As well as identifying the characteristics (or qualities) of each category, it is also important to
identify the dimensions of each characteristic. In terms of dimension, a characteristic's value
along a continuum is expressed.
Axial coding, categories, and subcategories are connected in the second stage of grounded
theory to create causal connections or hypotheses that may tentatively explain the events of
interest. It is feasible to do both Axial and Open Coding at the same time. Correlations
between categories may be obvious in the data or they can be more subtle and implicit. In the
second case, scientists may employ a coding system known as a "coding paradigm."
Individual responses to events that occur under these settings will be categorized, as will
actions/interactions and repercussions (the results of actions/interactions). Scientists may
begin to explain why a phenomenon happens, under what circumstances, and with what
effects, when conditions, actions/interactions, and consequences are identified.
Finally, in the last step of grounded theory, selective coding is used to connect main
categories or core variables to other categories. The core category may either be derived from
existing groups, or it could be a higher-order category including newly coded categories.
Fresh data is carefully sampled as part of the validation process (i.e., the tentative theory).As
a result, the scope of the inquiry is narrowed, and it is expedited. It is also important to watch
for new categories that arise from fresh data and are linked to a phenomenon of interest (open
coding), which may prompt to further refining of the original hypothesis. It is thus possible to
code in three different ways at the same time: open, axial, and selective. When theoretical
saturation is achieved, that is, when additional data produces no marginal change in the
fundamental categories or connections, new data coding, and theory refinement continue.

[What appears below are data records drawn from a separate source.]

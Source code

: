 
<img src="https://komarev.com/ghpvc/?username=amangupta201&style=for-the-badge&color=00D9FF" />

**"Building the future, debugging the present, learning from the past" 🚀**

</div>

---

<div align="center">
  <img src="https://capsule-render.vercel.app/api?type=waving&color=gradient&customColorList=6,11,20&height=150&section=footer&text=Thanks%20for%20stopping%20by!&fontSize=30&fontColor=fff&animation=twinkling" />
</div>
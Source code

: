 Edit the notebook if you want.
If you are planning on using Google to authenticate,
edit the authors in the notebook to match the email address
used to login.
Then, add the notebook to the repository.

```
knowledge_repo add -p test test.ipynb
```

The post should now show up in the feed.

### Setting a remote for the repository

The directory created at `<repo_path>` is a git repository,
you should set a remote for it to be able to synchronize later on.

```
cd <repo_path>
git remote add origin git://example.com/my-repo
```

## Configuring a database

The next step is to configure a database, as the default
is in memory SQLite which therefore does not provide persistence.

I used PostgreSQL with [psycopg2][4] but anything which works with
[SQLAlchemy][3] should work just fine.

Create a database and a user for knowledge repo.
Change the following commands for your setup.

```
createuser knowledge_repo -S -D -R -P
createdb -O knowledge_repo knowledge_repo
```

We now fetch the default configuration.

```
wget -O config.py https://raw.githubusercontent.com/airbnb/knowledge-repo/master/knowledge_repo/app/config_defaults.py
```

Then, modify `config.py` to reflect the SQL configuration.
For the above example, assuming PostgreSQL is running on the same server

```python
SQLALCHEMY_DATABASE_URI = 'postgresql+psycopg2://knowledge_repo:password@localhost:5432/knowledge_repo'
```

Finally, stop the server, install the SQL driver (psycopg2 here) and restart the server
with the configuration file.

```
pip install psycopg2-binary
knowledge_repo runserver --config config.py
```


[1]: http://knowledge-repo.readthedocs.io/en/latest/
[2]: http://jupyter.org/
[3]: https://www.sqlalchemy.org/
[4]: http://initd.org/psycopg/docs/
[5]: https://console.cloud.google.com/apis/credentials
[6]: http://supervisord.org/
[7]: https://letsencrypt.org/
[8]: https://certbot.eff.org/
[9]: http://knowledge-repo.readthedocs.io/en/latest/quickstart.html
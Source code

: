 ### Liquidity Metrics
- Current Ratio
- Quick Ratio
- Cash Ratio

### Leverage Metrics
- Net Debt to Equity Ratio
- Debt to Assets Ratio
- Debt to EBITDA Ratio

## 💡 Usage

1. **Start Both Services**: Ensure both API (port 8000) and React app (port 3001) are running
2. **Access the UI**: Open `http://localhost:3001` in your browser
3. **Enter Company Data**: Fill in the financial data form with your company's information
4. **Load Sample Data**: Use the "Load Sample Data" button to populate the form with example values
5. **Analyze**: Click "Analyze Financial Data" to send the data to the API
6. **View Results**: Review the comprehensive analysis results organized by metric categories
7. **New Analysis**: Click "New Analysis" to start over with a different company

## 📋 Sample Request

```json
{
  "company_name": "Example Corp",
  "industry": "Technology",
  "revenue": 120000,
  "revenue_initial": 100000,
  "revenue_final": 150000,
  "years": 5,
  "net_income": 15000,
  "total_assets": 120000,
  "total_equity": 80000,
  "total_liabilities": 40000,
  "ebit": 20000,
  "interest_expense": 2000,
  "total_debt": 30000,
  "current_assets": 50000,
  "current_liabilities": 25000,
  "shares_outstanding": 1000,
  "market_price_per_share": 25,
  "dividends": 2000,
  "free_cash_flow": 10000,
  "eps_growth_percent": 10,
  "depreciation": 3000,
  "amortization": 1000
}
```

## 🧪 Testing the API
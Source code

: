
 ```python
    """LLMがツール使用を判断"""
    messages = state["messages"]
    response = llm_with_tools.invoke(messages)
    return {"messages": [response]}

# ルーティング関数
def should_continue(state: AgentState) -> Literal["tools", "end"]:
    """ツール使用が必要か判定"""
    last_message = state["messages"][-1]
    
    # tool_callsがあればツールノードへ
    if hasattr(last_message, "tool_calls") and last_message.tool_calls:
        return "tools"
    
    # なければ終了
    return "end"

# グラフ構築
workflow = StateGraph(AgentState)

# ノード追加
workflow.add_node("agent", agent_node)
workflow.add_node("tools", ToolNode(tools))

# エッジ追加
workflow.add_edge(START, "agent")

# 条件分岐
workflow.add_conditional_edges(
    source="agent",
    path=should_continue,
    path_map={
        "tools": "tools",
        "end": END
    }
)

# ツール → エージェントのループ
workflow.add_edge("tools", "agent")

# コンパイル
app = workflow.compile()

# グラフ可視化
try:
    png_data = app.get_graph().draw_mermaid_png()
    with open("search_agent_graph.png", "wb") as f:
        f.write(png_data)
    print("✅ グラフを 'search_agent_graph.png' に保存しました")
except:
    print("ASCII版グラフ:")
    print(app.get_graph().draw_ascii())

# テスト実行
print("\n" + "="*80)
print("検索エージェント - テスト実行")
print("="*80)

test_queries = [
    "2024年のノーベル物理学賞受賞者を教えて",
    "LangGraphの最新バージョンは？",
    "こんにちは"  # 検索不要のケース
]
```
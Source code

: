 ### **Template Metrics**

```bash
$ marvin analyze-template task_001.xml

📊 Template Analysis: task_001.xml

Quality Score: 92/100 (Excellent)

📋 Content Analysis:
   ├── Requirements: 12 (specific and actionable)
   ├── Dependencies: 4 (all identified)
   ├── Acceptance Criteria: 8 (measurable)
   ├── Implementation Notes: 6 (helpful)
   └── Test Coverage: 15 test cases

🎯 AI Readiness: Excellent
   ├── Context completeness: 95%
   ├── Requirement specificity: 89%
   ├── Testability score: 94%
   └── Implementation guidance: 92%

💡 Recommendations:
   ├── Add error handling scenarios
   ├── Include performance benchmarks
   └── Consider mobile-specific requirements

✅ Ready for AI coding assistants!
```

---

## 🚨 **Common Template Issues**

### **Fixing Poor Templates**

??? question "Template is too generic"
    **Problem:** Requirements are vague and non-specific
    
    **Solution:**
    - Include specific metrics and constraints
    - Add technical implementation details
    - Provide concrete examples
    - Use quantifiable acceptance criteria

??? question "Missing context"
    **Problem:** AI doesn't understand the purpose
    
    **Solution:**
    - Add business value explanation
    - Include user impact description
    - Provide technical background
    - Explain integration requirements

For many reasons, Yin (2003) stresses the significance of returning to the propositions
throughout the analytical phase of any case study. First, instead of being tempted to examine
13. data that is unrelated to the research objectives, this approach will result in a more focused
examination. Second, evaluating alternative hypotheses involves trying to explain a
phenomena in a different way. Third, when more hypotheses and competing concepts are
addressed and accepted or rejected as part of this iterative process, confidence in the results
will increase.
Qualitative data analysis generally is distinct from quantitative data analysis. Qualitative data
will be gathered through interviews in this study. Qualitative data will be analyzed for themes
and patterns using content analysis. Data analysis will entail identifying common patterns
among responses and conducting a critical analysis to accomplish the research's goals and
objectives. On the other hand, data analysis for quantitative methods will entail the deep
examination and explanation of figures and statistics to ascertain the basis for the emergence
of major conclusions. The findings and conclusions of primary research will be compared to
those of the literature review, critical for both qualitative and quantitative studies. The survey
data will be exported to excel format from the online survey tool. Following that, the data
will be analyzed, and reliability tests were done using the Statistical Package for the Social
Sciences, version 25.0 software. All SPSS or Excel tables, graphs, and charts must be
discussed and analyzed in detail.
Types of Data Analysis and Process
Hermeneutic Content Analysis
For market decision-making and assessment, content analysis is often needed in company
marketing, such as with reports, research papers, journal articles, and so on. This leads to the
development of a technique for qualitative content analysis that can be used by a wide range
of sources. It is a new technique of analysis called Hermeneutic Content Analysis. Using
content analysis concepts like coding, classification, and systematization in conjunction with
understanding and reflection, this method blends hermeneutics with qualitative content
analysis.
There are two types of content analysis: Hermeneutical and Qualitative. Interpreting a text in
a circular motion that incorporates both subjective and objective elements is called
hermeneutics. By classifying and categorizing qualitative data, qualitative content analysis
(QCA) provides the meaning of the data in a systematic way. It covers elements such as
material description and interpretation. It is believed by some that Hermeneutic Content
Analysis is a hybrid technique that combines Hermeneutic Analysis with Qualitative Content
14. Analysis; therefore, the HCA is composed of two processes: systematization, coding, and
classification, interpretation, understanding, and reflection.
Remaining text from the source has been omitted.